New deep vein thrombosis treatment uses radiology to breakup blood clots

Let’s forget this rest-in-bed stuff,” said Dr. Gerard O’Sullivan. Soon after treatment for deep vein thrombosis, he physically walks his patients down the corridor so they can prepare to leave the hospital.

O’Sullivan is an interventional radiologist — a physician who specializes in minimally invasive, targeted treatments. In mid-March at the Society of Interventional Radiology scientific meeting in Washington, D.C., he described the biggest DVT treatment advance in 40 years: using a device called the Trellis to break up blood clots faster, more completely and with fewer complications than conventional DVT treatment.

Conclusions were based on the largest DVT study group to date, using registry data for 532 patients.

DVT occurs when a blood clot partially or completely blocks blood flow in a vein. Risk factors include travel and surgery that keep people off their feet for long periods. Dangers include clots breaking off and migrating to the lungs, leading to pulmonary embolism, which causes about 200,000 deaths a year.  An estimated 900,000 DVT cases are diagnosed annually, and March has been designated DVT Awareness Month. 

Trellis treatment removes the blood clot right away and restores blood flow much quicker than conventional catheter-directed thrombolysis, a drug-only treatment requiring two to three days in intensive care. 

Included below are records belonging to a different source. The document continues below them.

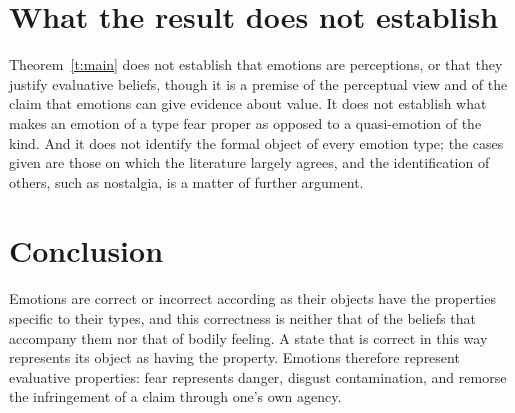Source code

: \documentclass{situationist-preprint}
\begin{document}
\section{What the result does not establish}

Theorem~\ref{t:main} does not establish that emotions are perceptions, or that they justify evaluative beliefs, though it is a premise of the perceptual view and of the claim that emotions can give evidence about value. It does not establish what makes an emotion of a type fear proper as opposed to a quasi-emotion of the kind. And it does not identify the formal object of every emotion type; the cases given are those on which the literature largely agrees, and the identification of others, such as nostalgia, is a matter of further argument.

\section{Conclusion}

Emotions are correct or incorrect according as their objects have the properties specific to their types, and this correctness is neither that of the beliefs that accompany them nor that of bodily feeling. A state that is correct in this way represents its object as having the property. Emotions therefore represent evaluative properties: fear represents danger, disgust contamination, and remorse the infringement of a claim through one's own agency.
\end{document}
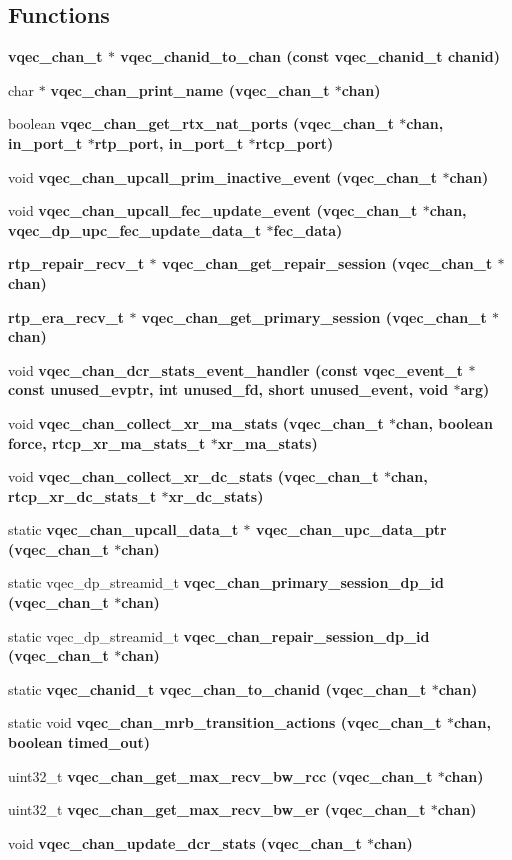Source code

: \subsection*{Functions}
\begin{CompactItemize}
\item 
\bf{vqec\_\-chan\_\-t} $\ast$ \bf{vqec\_\-chanid\_\-to\_\-chan} (const \bf{vqec\_\-chanid\_\-t} chanid)
\item 
char $\ast$ \bf{vqec\_\-chan\_\-print\_\-name} (\bf{vqec\_\-chan\_\-t} $\ast$chan)
\item 
boolean \bf{vqec\_\-chan\_\-get\_\-rtx\_\-nat\_\-ports} (\bf{vqec\_\-chan\_\-t} $\ast$chan, in\_\-port\_\-t $\ast$rtp\_\-port, in\_\-port\_\-t $\ast$rtcp\_\-port)
\item 
void \bf{vqec\_\-chan\_\-upcall\_\-prim\_\-inactive\_\-event} (\bf{vqec\_\-chan\_\-t} $\ast$chan)
\item 
void \bf{vqec\_\-chan\_\-upcall\_\-fec\_\-update\_\-event} (\bf{vqec\_\-chan\_\-t} $\ast$chan, vqec\_\-dp\_\-upc\_\-fec\_\-update\_\-data\_\-t $\ast$fec\_\-data)
\item 
\bf{rtp\_\-repair\_\-recv\_\-t} $\ast$ \bf{vqec\_\-chan\_\-get\_\-repair\_\-session} (\bf{vqec\_\-chan\_\-t} $\ast$chan)
\item 
\bf{rtp\_\-era\_\-recv\_\-t} $\ast$ \bf{vqec\_\-chan\_\-get\_\-primary\_\-session} (\bf{vqec\_\-chan\_\-t} $\ast$chan)
\item 
void \bf{vqec\_\-chan\_\-dcr\_\-stats\_\-event\_\-handler} (const vqec\_\-event\_\-t $\ast$const unused\_\-evptr, int unused\_\-fd, short unused\_\-event, void $\ast$arg)
\item 
void \bf{vqec\_\-chan\_\-collect\_\-xr\_\-ma\_\-stats} (\bf{vqec\_\-chan\_\-t} $\ast$chan, boolean force, rtcp\_\-xr\_\-ma\_\-stats\_\-t $\ast$xr\_\-ma\_\-stats)
\item 
void \bf{vqec\_\-chan\_\-collect\_\-xr\_\-dc\_\-stats} (\bf{vqec\_\-chan\_\-t} $\ast$chan, rtcp\_\-xr\_\-dc\_\-stats\_\-t $\ast$xr\_\-dc\_\-stats)
\item 
static \bf{vqec\_\-chan\_\-upcall\_\-data\_\-t} $\ast$ \bf{vqec\_\-chan\_\-upc\_\-data\_\-ptr} (\bf{vqec\_\-chan\_\-t} $\ast$chan)
\item 
static vqec\_\-dp\_\-streamid\_\-t \bf{vqec\_\-chan\_\-primary\_\-session\_\-dp\_\-id} (\bf{vqec\_\-chan\_\-t} $\ast$chan)
\item 
static vqec\_\-dp\_\-streamid\_\-t \bf{vqec\_\-chan\_\-repair\_\-session\_\-dp\_\-id} (\bf{vqec\_\-chan\_\-t} $\ast$chan)
\item 
static \bf{vqec\_\-chanid\_\-t} \bf{vqec\_\-chan\_\-to\_\-chanid} (\bf{vqec\_\-chan\_\-t} $\ast$chan)
\item 
static void \bf{vqec\_\-chan\_\-mrb\_\-transition\_\-actions} (\bf{vqec\_\-chan\_\-t} $\ast$chan, boolean timed\_\-out)
\item 
uint32\_\-t \bf{vqec\_\-chan\_\-get\_\-max\_\-recv\_\-bw\_\-rcc} (\bf{vqec\_\-chan\_\-t} $\ast$chan)
\item 
uint32\_\-t \bf{vqec\_\-chan\_\-get\_\-max\_\-recv\_\-bw\_\-er} (\bf{vqec\_\-chan\_\-t} $\ast$chan)
\item 
void \bf{vqec\_\-chan\_\-update\_\-dcr\_\-stats} (\bf{vqec\_\-chan\_\-t} $\ast$chan)
\end{CompactItemize}
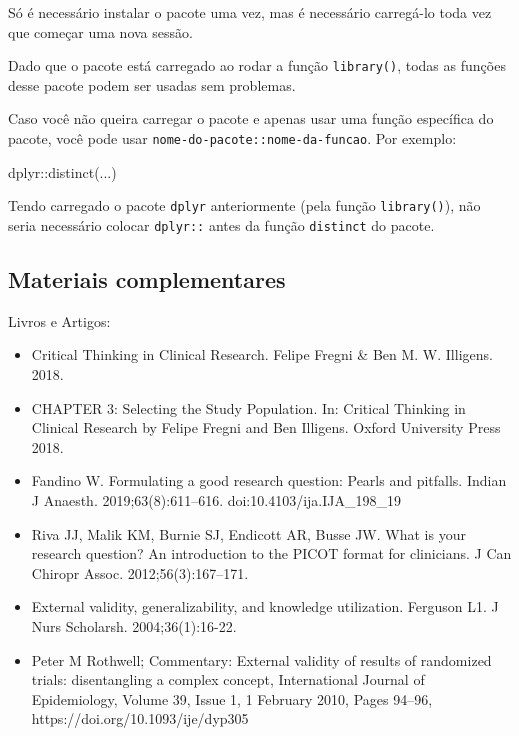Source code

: \documentclass[
  letterpaper,
  DIV=11,
  numbers=noendperiod]{scrreprt}
\newenvironment{Shaded}{\begin{snugshade}}{\end{snugshade}}
\newcommand{\FunctionTok}[1]{\textcolor[rgb]{0.28,0.35,0.67}{#1}}
\newcommand{\NormalTok}[1]{\textcolor[rgb]{0.00,0.23,0.31}{#1}}
\newcommand{\SpecialCharTok}[1]{\textcolor[rgb]{0.37,0.37,0.37}{#1}}
\begin{document}
Só é necessário instalar o pacote uma vez, mas é necessário carregá-lo
toda vez que começar uma nova sessão.

Dado que o pacote está carregado ao rodar a função \texttt{library()},
todas as funções desse pacote podem ser usadas sem problemas.

Caso você não queira carregar o pacote e apenas usar uma função
específica do pacote, você pode usar
\texttt{nome-do-pacote::nome-da-funcao}. Por exemplo:

\begin{Shaded}
\begin{Highlighting}[]
\NormalTok{dplyr}\SpecialCharTok{::}\FunctionTok{distinct}\NormalTok{(...)}
\end{Highlighting}
\end{Shaded}

Tendo carregado o pacote \texttt{dplyr} anteriormente (pela função
\texttt{library()}), não seria necessário colocar \texttt{dplyr::} antes
da função \texttt{distinct} do pacote.

\hypertarget{materiais-complementares-2}{%
\subsection{Materiais complementares}\label{materiais-complementares-2}}

Livros e Artigos:

\begin{itemize}
\item
  Critical Thinking in Clinical Research. Felipe Fregni \& Ben M. W.
  Illigens. 2018.
\item
  CHAPTER 3: Selecting the Study Population. In: Critical Thinking in
  Clinical Research by Felipe Fregni and Ben Illigens. Oxford University
  Press 2018.
\item
  Fandino W. Formulating a good research question: Pearls and pitfalls.
  Indian J Anaesth. 2019;63(8):611--616. doi:10.4103/ija.IJA\_198\_19
\item
  Riva JJ, Malik KM, Burnie SJ, Endicott AR, Busse JW. What is your
  research question? An introduction to the PICOT format for clinicians.
  J Can Chiropr Assoc. 2012;56(3):167--171.
\item
  External validity, generalizability, and knowledge utilization.
  Ferguson L1. J Nurs Scholarsh. 2004;36(1):16-22.
\item
  Peter M Rothwell; Commentary: External validity of results of
  randomized trials: disentangling a complex concept, International
  Journal of Epidemiology, Volume 39, Issue 1, 1 February 2010, Pages
  94--96, https://doi.org/10.1093/ije/dyp305
\end{itemize}
\end{document}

How the Trellis works:  Balloons are inflated on both sides of the clot to prevent pieces from traveling elsewhere in the body. Using imaging, the Trellis is guided through a catheter, then rotated to infuse clot-busting medication. Clot pieces are removed through the catheter. Average time: 22 minutes, O’Sullivan said.

Patients experienced dramatic relief of pain, swelling and skin discoloration within a few hours, said O’Sullivan, who explained other benefits. The Trellis disperses the clot-dissolving drug directly to the clot — so the drug works much faster and at lower doses, which minimizes bleeding risk. 

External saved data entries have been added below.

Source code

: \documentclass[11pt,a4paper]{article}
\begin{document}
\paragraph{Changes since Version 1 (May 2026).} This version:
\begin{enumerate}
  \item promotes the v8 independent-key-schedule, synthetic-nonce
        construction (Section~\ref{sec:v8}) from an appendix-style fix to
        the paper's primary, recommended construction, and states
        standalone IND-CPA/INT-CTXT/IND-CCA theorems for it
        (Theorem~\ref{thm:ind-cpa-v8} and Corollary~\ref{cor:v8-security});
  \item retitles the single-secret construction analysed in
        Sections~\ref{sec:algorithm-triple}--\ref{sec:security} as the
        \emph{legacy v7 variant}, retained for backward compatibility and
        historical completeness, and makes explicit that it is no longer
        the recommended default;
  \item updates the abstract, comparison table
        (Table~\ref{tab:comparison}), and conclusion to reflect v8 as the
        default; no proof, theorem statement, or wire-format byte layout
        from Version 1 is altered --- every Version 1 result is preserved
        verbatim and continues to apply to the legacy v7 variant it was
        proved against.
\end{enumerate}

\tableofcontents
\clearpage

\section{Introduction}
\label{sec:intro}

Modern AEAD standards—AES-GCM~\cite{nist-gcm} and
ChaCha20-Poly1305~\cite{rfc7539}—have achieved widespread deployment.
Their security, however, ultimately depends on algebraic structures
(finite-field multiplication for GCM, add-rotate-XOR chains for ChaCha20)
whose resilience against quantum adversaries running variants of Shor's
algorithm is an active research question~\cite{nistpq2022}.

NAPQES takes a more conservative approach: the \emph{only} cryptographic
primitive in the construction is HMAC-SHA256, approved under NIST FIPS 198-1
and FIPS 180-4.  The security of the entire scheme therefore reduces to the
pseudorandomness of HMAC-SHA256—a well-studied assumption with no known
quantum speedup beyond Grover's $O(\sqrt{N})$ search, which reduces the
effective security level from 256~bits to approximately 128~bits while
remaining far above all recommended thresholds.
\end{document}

Standard treatment with blood thinners helps prevent pulmonary embolisms but does not rid the root of the problem — the clot. An estimated 50 percent of untreated clots cause post-thrombotic syndrome, which involves chronic leg pain, swelling, ulcers, and difficulty walking and standing. Even when clots dissolve on their own, veins are permanently damaged.

O’Sullivan maintains that single-session treatments with the Trellis should become the new standard of care.